How many lines in the records below hold the word "Specifies"? Answer with the number alone.
===== Source data
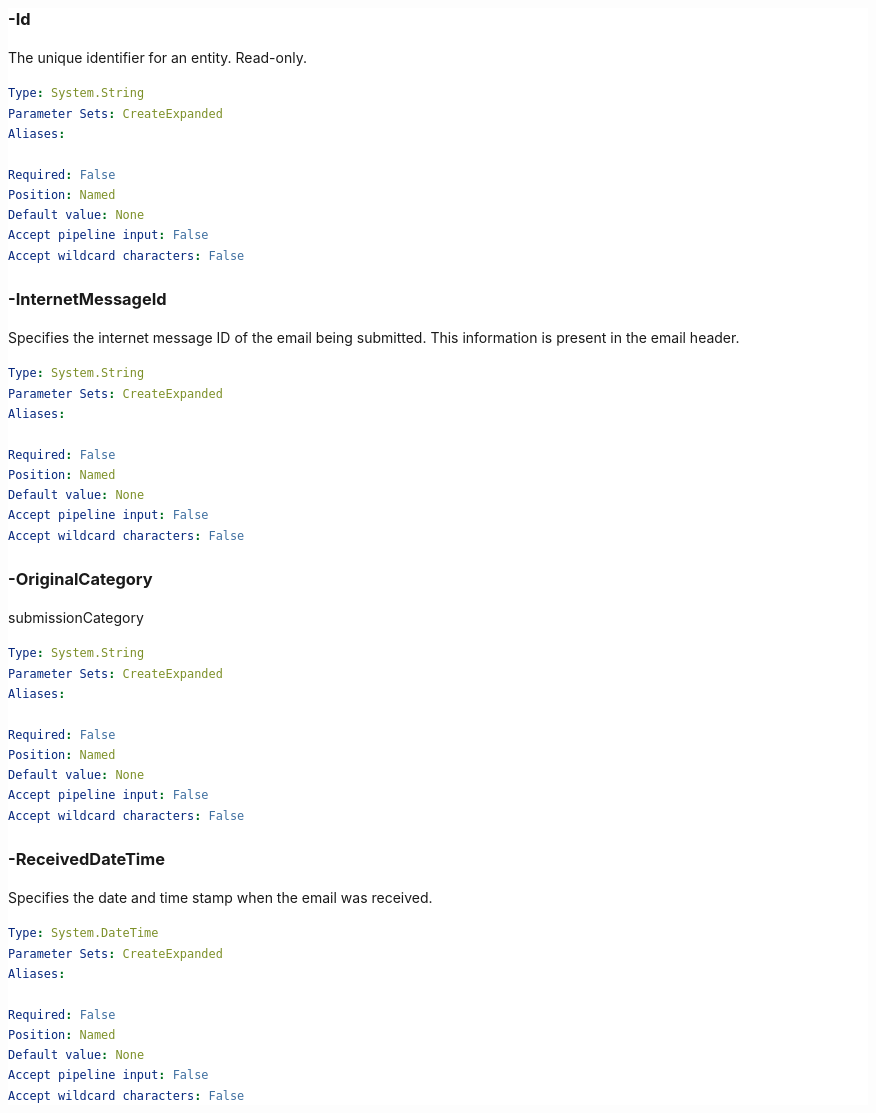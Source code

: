 ### -Id
The unique identifier for an entity.
Read-only.

```yaml
Type: System.String
Parameter Sets: CreateExpanded
Aliases:

Required: False
Position: Named
Default value: None
Accept pipeline input: False
Accept wildcard characters: False
```

### -InternetMessageId
Specifies the internet message ID of the email being submitted.
This information is present in the email header.

```yaml
Type: System.String
Parameter Sets: CreateExpanded
Aliases:

Required: False
Position: Named
Default value: None
Accept pipeline input: False
Accept wildcard characters: False
```

### -OriginalCategory
submissionCategory

```yaml
Type: System.String
Parameter Sets: CreateExpanded
Aliases:

Required: False
Position: Named
Default value: None
Accept pipeline input: False
Accept wildcard characters: False
```

### -ReceivedDateTime
Specifies the date and time stamp when the email was received.

```yaml
Type: System.DateTime
Parameter Sets: CreateExpanded
Aliases:

Required: False
Position: Named
Default value: None
Accept pipeline input: False
Accept wildcard characters: False
```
==========
■ Output for this exercise ■
2